Task to complete: From the listing below, set down exactly each line beginning with the one containing "Create .env file" and ending with the last.

════════════════

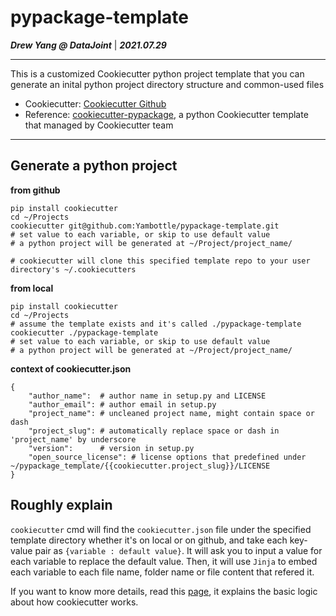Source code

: # pypackage-template
***Drew Yang @ DataJoint*** | ***2021.07.29***

---

This is a customized Cookiecutter python project template that you can generate an inital python project directory structure and common-used files

- Cookiecutter: [Cookiecutter Github](https://github.com/cookiecutter/cookiecutter/tree/1.7.2)
- Reference: [cookiecutter-pypackage](https://github.com/audreyfeldroy/cookiecutter-pypackage), a python Cookiecutter template that managed by Cookiecutter team

---

## Generate a python project
**from github**
```
pip install cookiecutter
cd ~/Projects
cookiecutter git@github.com:Yambottle/pypackage-template.git
# set value to each variable, or skip to use default value
# a python project will be generated at ~/Project/project_name/

# cookiecutter will clone this specified template repo to your user directory's ~/.cookiecutters
```

**from local**
```
pip install cookiecutter
cd ~/Projects
# assume the template exists and it's called ./pypackage-template
cookiecutter ./pypackage-template
# set value to each variable, or skip to use default value
# a python project will be generated at ~/Project/project_name/
```

**context of cookiecutter.json**
```
{
    "author_name":  # author name in setup.py and LICENSE
    "author_email": # author email in setup.py
    "project_name": # uncleaned project name, might contain space or dash
    "project_slug": # automatically replace space or dash in 'project_name' by underscore
    "version":      # version in setup.py
    "open_source_license": # license options that predefined under ~/pypackage_template/{{cookiecutter.project_slug}}/LICENSE
}
```
## Roughly explain
`cookiecutter` cmd will find the `cookiecutter.json` file under the specified template directory whether it's on local or on github, and take each key-value pair as `{variable : default value}`. It will ask you to input a value for each variable to replace the default value. Then, it will use `Jinja` to embed each variable to each file name, folder name or file content that refered it.


If you want to know more details, read this [page](https://cookiecutter.readthedocs.io/en/1.7.2/first_steps.html), it explains the basic logic about how cookiecutter works.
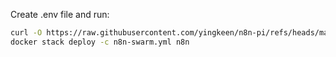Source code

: Create .env file and run:
```bash
curl -O https://raw.githubusercontent.com/yingkeen/n8n-pi/refs/heads/master/n8n-swarm.yml
docker stack deploy -c n8n-swarm.yml n8n
```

════════════════

Answer space:
: Create .env file and run:
```bash
curl -O https://raw.githubusercontent.com/yingkeen/n8n-pi/refs/heads/master/n8n-swarm.yml
docker stack deploy -c n8n-swarm.yml n8n
```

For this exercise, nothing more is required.